My heart was very FULL when we left. All I can say to you all my friends is PRAY. PRAY for understanding if you don't know what to pray for & open your heart to let it happen. Through prayer I was brought an EXPERIENCE from my AMAZING, CrAzY, sometimes chaotic family that SHOWED me:  LOVE is really ALL that matters & we need to handle ourselves & live our lives in a way to bring GLORY to GOD, which will bring GLORY to your FAMILY & your FRIENDS & all the people you encounter.

In church on Sunday the sermon was about the FAMILY. The priest talked about The Holy Family & then discussed the family unit & how we all need to look at our family as an important cell in the make-up of God's creation & make it as strong as possible. That family is the foundation of our being & how the next generations are taught. Make your family STRONG. Forgive when your family doesn't understand. If you can't help them understand - LOVE them until they figure it out for themselves. FOCUS on your cell & THANK GOD for the blessings in your life everyday. There are SO MANY people out there that don't have family to support them when their figurin' things out....or to even disagree with.

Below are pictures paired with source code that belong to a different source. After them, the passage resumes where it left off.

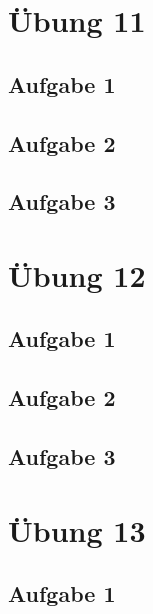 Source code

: \documentclass[a4paper]{article}
\begin{document}
\section{Übung 11}
\subsection{Aufgabe 1}
\textit{}

\subsection{Aufgabe 2}
\textit{}


\subsection{Aufgabe 3}
\textit{}




\newpage
\section{Übung 12}
\subsection{Aufgabe 1}
\textit{}

\subsection{Aufgabe 2}
\textit{}


\subsection{Aufgabe 3}
\textit{}




\newpage
\section{Übung 13}
\subsection{Aufgabe 1}
\textit{}
\end{document}
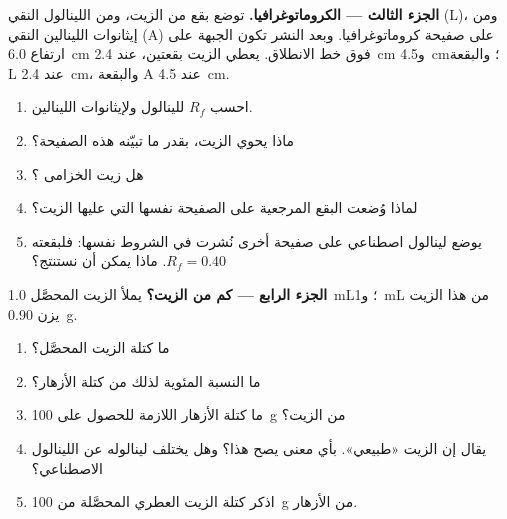 \begin{problem}
\medskip
\noindent\textbf{الجزء الثالث --- الكروماتوغرافيا.}
توضع بقع من الزيت، ومن اللينالول النقي (L)، ومن إيثانوات اللينالين النقي (A) على
صفيحة كروماتوغرافيا. وبعد النشر تكون الجبهة على ارتفاع \qty{6.0}{cm} فوق خط
الانطلاق. يعطي الزيت بقعتين، عند \qty{2.4}{cm}
و\qty{4.5}{cm}؛ والبقعة L عند \qty{2.4}{cm}، والبقعة A عند \qty{4.5}{cm}.
\begin{enumerate}[resume]
  \item احسب $R_f$ للينالول ولإيثانوات اللينالين.
  \item ماذا يحوي الزيت، بقدر ما تبيّنه هذه الصفيحة؟
  \item هل زيت الخزامى ؟
  \item لماذا وُضعت البقع المرجعية على الصفيحة نفسها التي عليها الزيت؟
  \item يوضع لينالول اصطناعي على صفيحة أخرى نُشرت في الشروط
        نفسها: فلبقعته $R_f = 0.40$. ماذا يمكن أن نستنتج؟
\end{enumerate}

\medskip
\noindent\textbf{الجزء الرابع --- كم من الزيت؟}
يملأ الزيت المحصَّل \qty{1.0}{mL}؛ و\qty{1}{mL} من هذا الزيت يزن
\qty{0.90}{g}.
\begin{enumerate}[resume]
  \item ما كتلة الزيت المحصَّل؟
  \item ما النسبة المئوية لذلك من كتلة الأزهار؟
  \item ما كتلة الأزهار اللازمة للحصول على \qty{100}{g} من الزيت؟
  \item يقال إن الزيت «طبيعي». بأي معنى يصح هذا؟ وهل يختلف لينالوله
        عن اللينالول الاصطناعي؟
  \item اذكر كتلة الزيت العطري المحصَّلة من \qty{100}{g} من
        الأزهار.
\end{enumerate}
\end{problem}
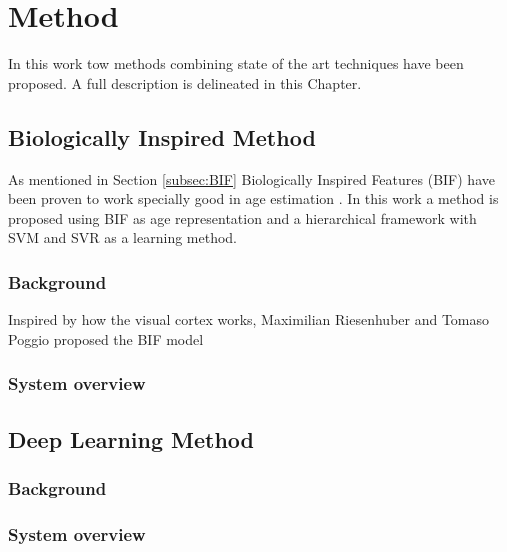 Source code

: \chapter{Method} \label{chap:method}
In this work tow methods combining state of the art techniques have been proposed. A full description is delineated in this Chapter.

\section{Biologically Inspired Method}
As mentioned in Section \ref{subsec:BIF} Biologically Inspired Features (BIF) have been proven to work specially good in age estimation \cite{Riesenhuber99hierarchicalmodels}\cite{conf/cvpr/GuoMFH09}\cite{han:age}. In this work a method is proposed using BIF as age representation and a hierarchical framework with SVM and SVR as a learning method.
 
\subsection{Background}

Inspired by how the visual cortex works, Maximilian Riesenhuber and Tomaso Poggio proposed the BIF model


\subsection{System overview}

\section{Deep Learning Method}
\subsection{Background}
\subsection{System overview} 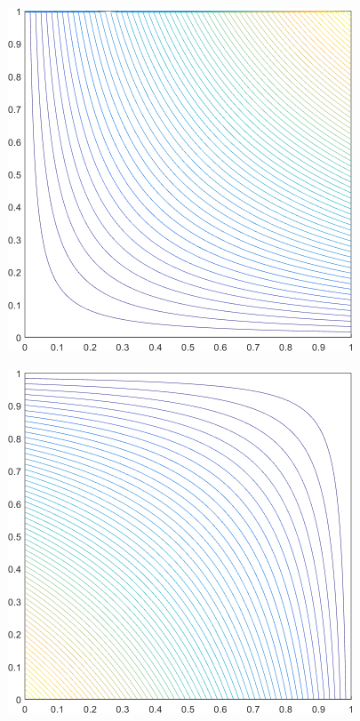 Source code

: \begin{figure}
\begin{subfigure}[b]{0.39\textwidth}
		\caption{}
	\end{subfigure}
	\hspace{1.5cm}
	\begin{subfigure}[b]{0.39\textwidth}
		\centering
		\includegraphics[width=\textwidth]{figures/sec_BF/deg_square_WACHSPRESS1_contour_b3.png}
		\caption{}
	\end{subfigure}
	\vfill
	\begin{subfigure}[b]{0.39\textwidth}
		\centering
		\includegraphics[width=\textwidth]{figures/sec_BF/deg_square_WACHSPRESS1_contour_b1.png}

\end{subfigure}
\end{figure}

Many, Many Blessings to you & yours! Go on... BUCK UP BABY & RIDE WITH JESUS & let your light SHINE!

Saturday, July 27, 2013

The Places God Puts You

Let me tell you.... Sometimes I wake up in the mornings, go to work, & wonder "What the heck am I doing?"

I can honestly say that I NEVER saw myself doing or SEEING some of the things I have seen. I have been working as a Marketing Liaison for a skilled nursing facility since February. I THOUGHT I might have some idea of what the job would entail, but...come to find out....not really.

I mean....I like it. I am learning a WHOLE lot....about the industry & MYSELF. For example....I used to think I was maybe a little pessimistic... NEGATIVE. I am about as optimistic as they come. Total reality check. I might be a little bit of a hypochondriac......maybe. Maybe it's temporary & maybe it comes with the territory & bein' in hospitals all the time, but I'm thinkin' one of the local docs might think I've gone a little koo koo.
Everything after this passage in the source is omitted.